Denise Burton

Personal information
- Born: 24 January 1956 (age 69) Leeds, England

Team information
- Discipline: Road and track
- Role: Rider

Medal record
Representing Great Britain
UCI Track Cycling World Championships
| Bronze medal – third place | 1975 Rocourt, Belgium | Individual pursuit |

= Denise Burton =

British cyclist (born 1956)

Denise Burton-Cole (née Burton; born 24 January 1956) is an English retired cyclist. During the mid-late 1970s she won national titles and a world championship bronze medal in 1975 representing Great Britain.

==Family==
She is the daughter of racing cyclist Beryl Burton (1937–1996).

==Career==
===Cycling===
Burton followed in her mother's footsteps, participating in road racing, track cycling and time trials.

On the track, she won the British women's national Individual pursuit championship in 1975 and 1976, and took a third place bronze medal in the discipline at the 1975 World Championships in Belgium.

She was UK women's national road race champion in 1976, and was second in 1973, 1975 and 1978. Rivalry between mother and daughter also caused tension: after Denise outsprinted her mother to the 1976 title, her mother refused to shake hands with her on the podium.

In time-trials, she won the WCRA 10-miles and 25-miles championships in 1978. In 1982, with her mother, Burton set a British 10-mile record for women riding a tandem: 21 minutes, 25 seconds.

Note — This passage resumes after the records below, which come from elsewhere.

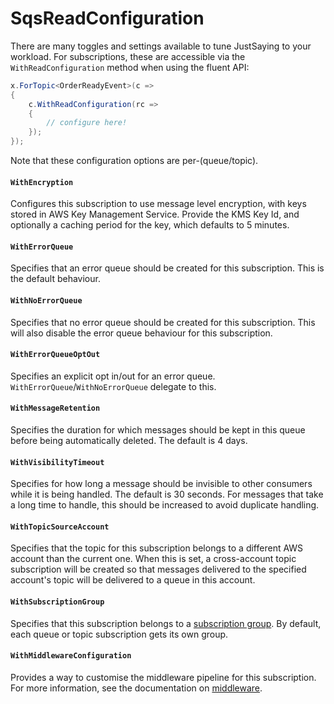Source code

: # SqsReadConfiguration

There are many toggles and settings available to tune JustSaying to your workload. For subscriptions, these are accessible via the `WithReadConfiguration` method when using the fluent API:

```csharp
x.ForTopic<OrderReadyEvent>(c =>
{
    c.WithReadConfiguration(rc =>
    {
        // configure here!
    });
});
```

Note that these configuration options are per-\(queue/topic\).

#### `WithEncryption`

Configures this subscription to use message level encryption, with keys stored in AWS Key Management Service. Provide the KMS Key Id, and optionally a caching period for the key, which defaults to 5 minutes.

#### `WithErrorQueue`

Specifies that an error queue should be created for this subscription. This is the default behaviour.

#### `WithNoErrorQueue`

Specifies that no error queue should be created for this subscription. This will also disable the error queue behaviour for this subscription.

#### `WithErrorQueueOptOut`

Specifies an explicit opt in/out for an error queue. `WithErrorQueue`/`WithNoErrorQueue` delegate to this.

#### `WithMessageRetention`

Specifies the duration for which messages should be kept in this queue before being automatically deleted. The default is 4 days.

#### `WithVisibilityTimeout`

Specifies for how long a message should be invisible to other consumers while it is being handled. The default is 30 seconds. For messages that take a long time to handle, this should be increased to avoid duplicate handling.

#### `WithTopicSourceAccount`

Specifies that the topic for this subscription belongs to a different AWS account than the current one. When this is set, a cross-account topic subscription will be created so that messages delivered to the specified account's topic will be delivered to a queue in this account.

#### `WithSubscriptionGroup`

Specifies that this subscription belongs to a [subscription group](../subscriptiongroups/). By default, each queue or topic subscription gets its own group.

#### `WithMiddlewareConfiguration`

Provides a way to customise the middleware pipeline for this subscription. For more information, see the documentation on [middleware](../middleware/).



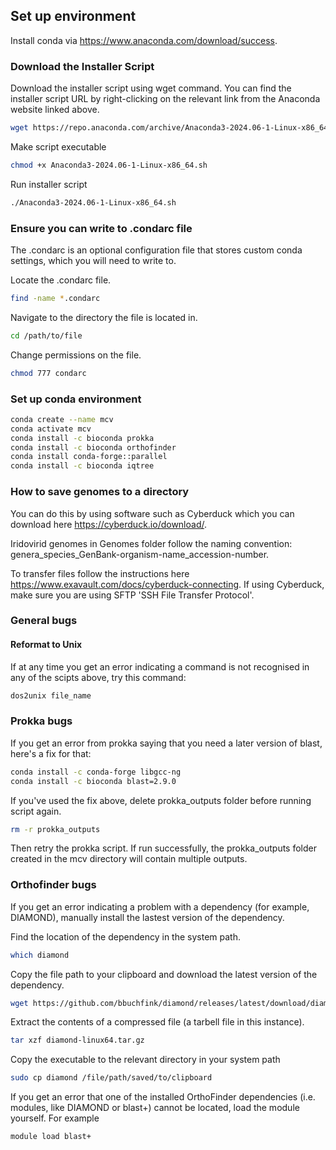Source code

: ## Set up environment

Install conda via https://www.anaconda.com/download/success.

### Download the Installer Script
Download the installer script using wget command. You can find the installer script URL by right-clicking on the relevant link from the Anaconda website linked above.
```bash
wget https://repo.anaconda.com/archive/Anaconda3-2024.06-1-Linux-x86_64.sh
```
Make script executable
```bash
chmod +x Anaconda3-2024.06-1-Linux-x86_64.sh
```
Run installer script
```bash
./Anaconda3-2024.06-1-Linux-x86_64.sh
```

### Ensure you can write to .condarc file
The .condarc is an optional configuration file that stores custom conda settings, which you will need to write to. 

Locate the .condarc file. 
```bash
find -name *.condarc
```
Navigate to the directory the file is located in.
```bash
cd /path/to/file
```
Change permissions on the file.

```bash
chmod 777 condarc
```

### Set up conda environment
```bash
conda create --name mcv
conda activate mcv
conda install -c bioconda prokka 
conda install -c bioconda orthofinder
conda install conda-forge::parallel
conda install -c bioconda iqtree
```
### How to save genomes to a directory
You can do this by using software such as Cyberduck which you can download here 
https://cyberduck.io/download/.

Iridovirid genomes in Genomes folder follow the naming convention: genera_species_GenBank-organism-name_accession-number.

To transfer files follow the instructions here
https://www.exavault.com/docs/cyberduck-connecting. If using Cyberduck, make sure you are using SFTP 'SSH File Transfer Protocol'.


### General bugs 
#### Reformat to Unix 
If at any time you get an error indicating a command is not recognised in any of the scipts above, try this command:
```bash
dos2unix file_name
```

### Prokka bugs
If you get an error from prokka saying that you need a later version of blast, here's a fix for that:
```bash
conda install -c conda-forge libgcc-ng
conda install -c bioconda blast=2.9.0
```
If you've used the fix above, delete prokka_outputs folder before running script again.
```bash
rm -r prokka_outputs
```
Then retry the prokka script. If run successfully, the prokka_outputs folder created in the mcv directory will contain multiple outputs.

### Orthofinder bugs 
If you get an error indicating a problem with a dependency (for example, DIAMOND), manually install the lastest version of the dependency. 

Find the location of the dependency in the system path.
```bash
which diamond

```
Copy the file path to your clipboard and download the latest version of the dependency.
```bash
wget https://github.com/bbuchfink/diamond/releases/latest/download/diamond-linux64.tar.gz
```

Extract the contents of a compressed file (a tarbell file in this instance).
```bash
tar xzf diamond-linux64.tar.gz
```

Copy the executable to the relevant directory in your system path
```bash
sudo cp diamond /file/path/saved/to/clipboard
```

If you get an error that one of the installed OrthoFinder dependencies (i.e. modules, like DIAMOND or blast+) cannot be located, load the module yourself. For example
```bash
module load blast+
```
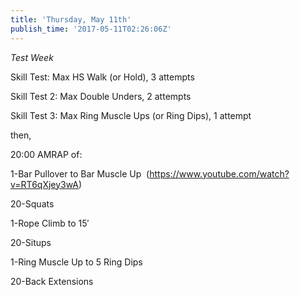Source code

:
 ```yaml
---
title: 'Thursday, May 11th'
publish_time: '2017-05-11T02:26:06Z'
---
```


*Test Week*

Skill Test: Max HS Walk (or Hold), 3 attempts

Skill Test 2: Max Double Unders, 2 attempts

Skill Test 3: Max Ring Muscle Ups (or Ring Dips), 1 attempt

then,

20:00 AMRAP of:

1-Bar Pullover to Bar Muscle Up
 (<https://www.youtube.com/watch?v=RT6qXjey3wA>)

20-Squats

1-Rope Climb to 15′

20-Situps

1-Ring Muscle Up to 5 Ring Dips

20-Back Extensions

 
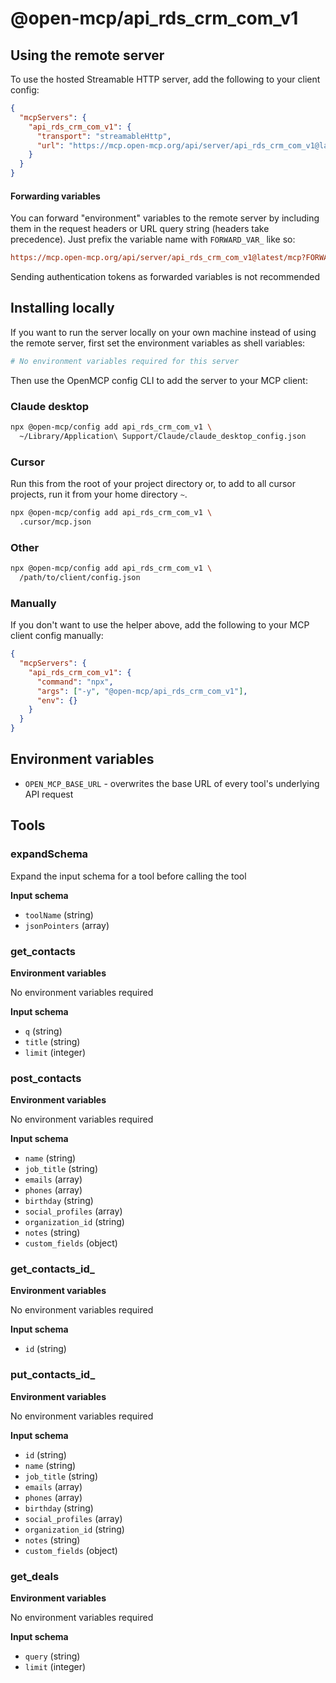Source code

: # @open-mcp/api_rds_crm_com_v1

## Using the remote server

To use the hosted Streamable HTTP server, add the following to your client config:

```json
{
  "mcpServers": {
    "api_rds_crm_com_v1": {
      "transport": "streamableHttp",
      "url": "https://mcp.open-mcp.org/api/server/api_rds_crm_com_v1@latest/mcp"
    }
  }
}
```

#### Forwarding variables

You can forward "environment" variables to the remote server by including them in the request headers or URL query string (headers take precedence). Just prefix the variable name with `FORWARD_VAR_` like so:

```ini
https://mcp.open-mcp.org/api/server/api_rds_crm_com_v1@latest/mcp?FORWARD_VAR_OPEN_MCP_BASE_URL=https%3A%2F%2Fapi.example.com
```

<Callout title="Security" type="warn">
  Sending authentication tokens as forwarded variables is not recommended
</Callout>

## Installing locally

If you want to run the server locally on your own machine instead of using the remote server, first set the environment variables as shell variables:

```bash
# No environment variables required for this server
```

Then use the OpenMCP config CLI to add the server to your MCP client:

### Claude desktop

```bash
npx @open-mcp/config add api_rds_crm_com_v1 \
  ~/Library/Application\ Support/Claude/claude_desktop_config.json
```

### Cursor

Run this from the root of your project directory or, to add to all cursor projects, run it from your home directory `~`.

```bash
npx @open-mcp/config add api_rds_crm_com_v1 \
  .cursor/mcp.json
```

### Other

```bash
npx @open-mcp/config add api_rds_crm_com_v1 \
  /path/to/client/config.json
```

### Manually

If you don't want to use the helper above, add the following to your MCP client config manually:

```json
{
  "mcpServers": {
    "api_rds_crm_com_v1": {
      "command": "npx",
      "args": ["-y", "@open-mcp/api_rds_crm_com_v1"],
      "env": {}
    }
  }
}
```

## Environment variables

- `OPEN_MCP_BASE_URL` - overwrites the base URL of every tool's underlying API request


## Tools

### expandSchema

Expand the input schema for a tool before calling the tool

**Input schema**

- `toolName` (string)
- `jsonPointers` (array)

### get_contacts

**Environment variables**

No environment variables required

**Input schema**

- `q` (string)
- `title` (string)
- `limit` (integer)

### post_contacts

**Environment variables**

No environment variables required

**Input schema**

- `name` (string)
- `job_title` (string)
- `emails` (array)
- `phones` (array)
- `birthday` (string)
- `social_profiles` (array)
- `organization_id` (string)
- `notes` (string)
- `custom_fields` (object)

### get_contacts_id_

**Environment variables**

No environment variables required

**Input schema**

- `id` (string)

### put_contacts_id_

**Environment variables**

No environment variables required

**Input schema**

- `id` (string)
- `name` (string)
- `job_title` (string)
- `emails` (array)
- `phones` (array)
- `birthday` (string)
- `social_profiles` (array)
- `organization_id` (string)
- `notes` (string)
- `custom_fields` (object)

### get_deals

**Environment variables**

No environment variables required

**Input schema**

- `query` (string)
- `limit` (integer)
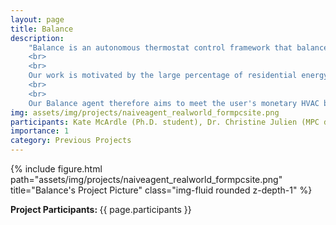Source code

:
 ```yaml
---
layout: page
title: Balance
description:
    "Balance is an autonomous thermostat control framework that balances a range of user comfort levels (i.e. temperature settings for heating and cooling) with a user-defined monthly budget for heating and air conditioning costs.
    <br>
    <br>
    Our work is motivated by the large percentage of residential energy usage that is consumed by heating and cooling (HVAC) needs. Many commercial and academic approaches have been developed for autonomous thermostat control to reduce unnecessary HVAC usage. Such systems typically reduce HVAC usage by adjusting the thermostat setting while the house is unoccupied, so as not to disrupt occupants' thermal comfort. We instead consider the balance of the financial burden of HVAC costs with occupants' comfort desires. Balance is an agent-based approach to autonomous thermostat control that is based on the idea that many people are comfortable in a range of temperatures (for example, 68 to 75 degrees Fahrenheit in the summer). Those wishing to meet a certain energy bill each month may wish to adjust the thermostat in order to save money, but mentally converting from the thermostat setting to dollars on an energy bill is challenging, due to the variable impact of weather and household activities on energy used.
    <br>
    <br>
    Our Balance agent therefore aims to meet the user's monetary HVAC budget by adjusting the thermostat setting within the range of temperatures the user finds comfortable. The agent has two constraints - to meet the user's budget and to stay within the user's comfort range; and one optimization - maximize the user's comfort within that range. To-date, we have implemented a simple agent that accomplishes this task in realistic simulated environments, using real-time HVAC consumption data and indoor and outdoor temperature data to determine thermostat settings at regular intervals throughout each day. Ongoing work on Balance includes: 1) improving the Balance agent's control strategy through reinforcement learning techniques; 2) deploying the Balance agent in the real world, using an Ecobee Smart Thermostat; and 3) investigating the use of feedback, for example if a user provides a budget that is simply not feasible with the user's comfort levels."
img: assets/img/projects/naiveagent_realworld_formpcsite.png
participants: Kate McArdle (Ph.D. student), Dr. Christine Julien (MPC director)
importance: 1
category: Previous Projects
---
```


<div class="row">
    <div class="col-sm mt-3 mt-md-0">
        {% include figure.html path="assets/img/projects/naiveagent_realworld_formpcsite.png" title="Balance's Project Picture" class="img-fluid rounded z-depth-1" %}
    </div>
</div>

<b>Project Participants: </b> 
{{ page.participants }}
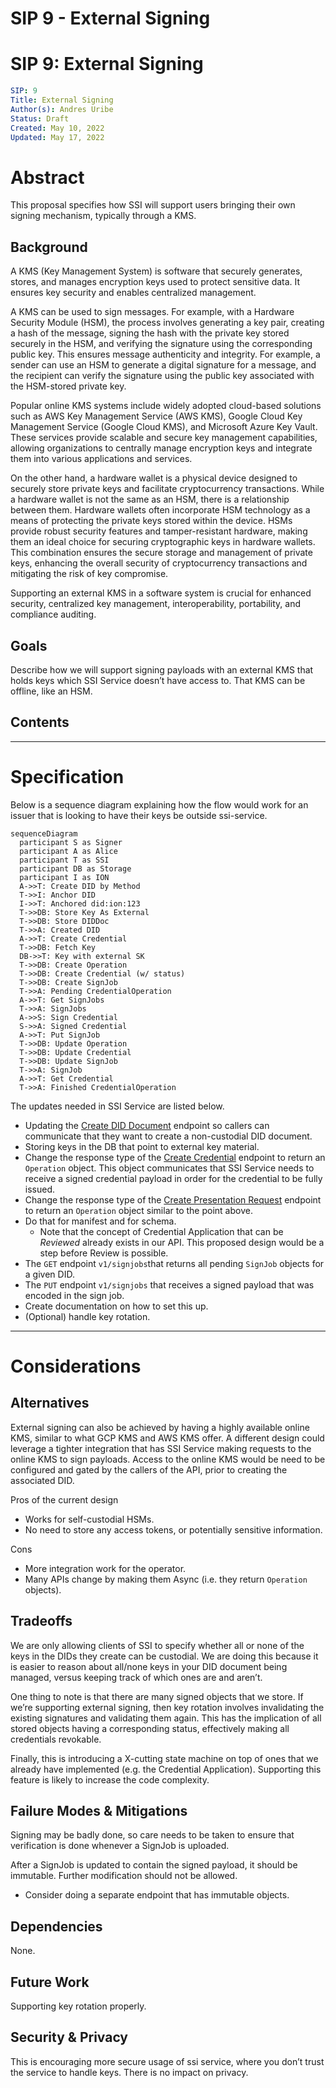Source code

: # SIP 9 - External Signing

# SIP 9: External Signing

```yaml
SIP: 9
Title: External Signing
Author(s): Andres Uribe
Status: Draft
Created: May 10, 2022
Updated: May 17, 2022
```

# Abstract

This proposal specifies how SSI will support users bringing their own signing mechanism, typically through a KMS.

## Background

A KMS (Key Management System) is software that securely generates, stores, and manages encryption keys used to protect sensitive data. It ensures key security and enables centralized management.

A KMS can be used to sign messages. For example, with a Hardware Security Module (HSM), the process involves generating a key pair, creating a hash of the message, signing the hash with the private key stored securely in the HSM, and verifying the signature using the corresponding public key. This ensures message authenticity and integrity. For example, a sender can use an HSM to generate a digital signature for a message, and the recipient can verify the signature using the public key associated with the HSM-stored private key.

Popular online KMS systems include widely adopted cloud-based solutions such as AWS Key Management Service (AWS KMS), Google Cloud Key Management Service (Google Cloud KMS), and Microsoft Azure Key Vault. These services provide scalable and secure key management capabilities, allowing organizations to centrally manage encryption keys and integrate them into various applications and services.

On the other hand, a hardware wallet is a physical device designed to securely store private keys and facilitate cryptocurrency transactions. While a hardware wallet is not the same as an HSM, there is a relationship between them. Hardware wallets often incorporate HSM technology as a means of protecting the private keys stored within the device. HSMs provide robust security features and tamper-resistant hardware, making them an ideal choice for securing cryptographic keys in hardware wallets. This combination ensures the secure storage and management of private keys, enhancing the overall security of cryptocurrency transactions and mitigating the risk of key compromise.

Supporting an external KMS in a software system is crucial for enhanced security, centralized key management, interoperability, portability, and compliance auditing.

## Goals

Describe how we will support signing payloads with an external KMS that holds keys which SSI Service doesn’t have access to. That KMS can be offline, like an HSM.

## Contents

---

# Specification

Below is a sequence diagram explaining how the flow would work for an issuer that is looking to have their keys be outside ssi-service.

```mermaid
sequenceDiagram
  participant S as Signer
  participant A as Alice
  participant T as SSI
  participant DB as Storage
  participant I as ION
  A->>T: Create DID by Method
  T->>I: Anchor DID
  I->>T: Anchored did:ion:123
  T->>DB: Store Key As External
  T->>DB: Store DIDDoc
  T->>A: Created DID
  A->>T: Create Credential
  T->>DB: Fetch Key
  DB->>T: Key with external SK
  T->>DB: Create Operation
  T->>DB: Create Credential (w/ status)
  T->>DB: Create SignJob
  T->>A: Pending CredentialOperation
  A->>T: Get SignJobs
  T->>A: SignJobs
  A->>S: Sign Credential
  S->>A: Signed Credential
  A->>T: Put SignJob
  T->>DB: Update Operation
  T->>DB: Update Credential
  T->>DB: Update SignJob
  T->>A: SignJob
  A->>T: Get Credential
  T->>A: Finished CredentialOperation
```

The updates needed in SSI Service are listed below.

- Updating the [Create DID Document](https://developer.tbd.website/docs/apis/ssi-service/#tag/DecentralizedIdentityAPI/paths/~1v1~1dids~1%7Bmethod%7D/put) endpoint so callers can communicate that they want to create a non-custodial DID document.
- Storing keys in the DB that point to external key material.
- Change the response type of the [Create Credential](https://developer.tbd.website/docs/apis/ssi-service/#tag/CredentialAPI/paths/~1v1~1credentials/put) endpoint to return an `Operation` object. This object communicates that SSI Service needs to receive a signed credential payload in order for the credential to be fully issued.
- Change the response type of the [Create Presentation Request](https://developer.tbd.website/docs/apis/ssi-service/#tag/PresentationDefinitions) endpoint to return an `Operation` object similar to the point above.
- Do that for manifest and for schema.
    - Note that the concept of Credential Application that can be *Reviewed* already exists in our API. This proposed design would be a step before Review is possible.
- The `GET` endpoint `v1/signjobs`that returns all pending `SignJob` objects for a given DID.
- The `PUT` endpoint `v1/signjobs` that receives a signed payload that was encoded in the sign job.
- Create documentation on how to set this up.
- (Optional) handle key rotation.

---

# Considerations

## Alternatives

External signing can also be achieved by having a highly available online KMS, similar to what GCP KMS and AWS KMS offer. A different design could leverage a tighter integration that has SSI Service making requests to the online KMS to sign payloads. Access to the online KMS would be need to be configured and gated by the callers of the API, prior to creating the associated DID.

Pros of the current design

- Works for self-custodial HSMs.
- No need to store any access tokens, or potentially sensitive information.

Cons

- More integration work for the operator.
- Many APIs change by making them Async (i.e. they return `Operation` objects).

## Tradeoffs

We are only allowing clients of SSI to specify whether all or none of the keys in the DIDs they create can be custodial. We are doing this because it is easier to reason about all/none keys in your DID document being managed, versus keeping track of which ones are and aren’t.

One thing  to note is that there are many signed objects that we store. If we’re supporting external signing, then key rotation involves invalidating the existing signatures and validating them again. This has the implication of all stored objects having a corresponding status, effectively making all credentials revokable.

Finally, this is introducing a X-cutting state machine on top of ones that we already have implemented (e.g. the Credential Application). Supporting this feature is likely to increase the code complexity.

## Failure Modes & Mitigations

Signing may be badly done, so care needs to be taken to ensure that verification is done whenever a SignJob is uploaded.

After a SignJob is updated to contain the signed payload, it should be immutable. Further modification should not be allowed.

- Consider doing a separate endpoint that has immutable objects.

## Dependencies

None.

## Future Work

Supporting key rotation properly.

## Security & Privacy

This is encouraging more secure usage of ssi service, where you don’t trust the service to handle keys. There is no impact on privacy.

Burton rode the 1986 Tour de France Féminin, finishing 42nd overall. To prepare for the race, she rode the Tour of Norway and the Tour of Texas. She was due to ride the 1987 Tour, she however had to pull out after an accident resulted in her breaking her back.

===Media appearances===
She also appeared in the first all-female edition of the BBC Television series, Superstars in 1977.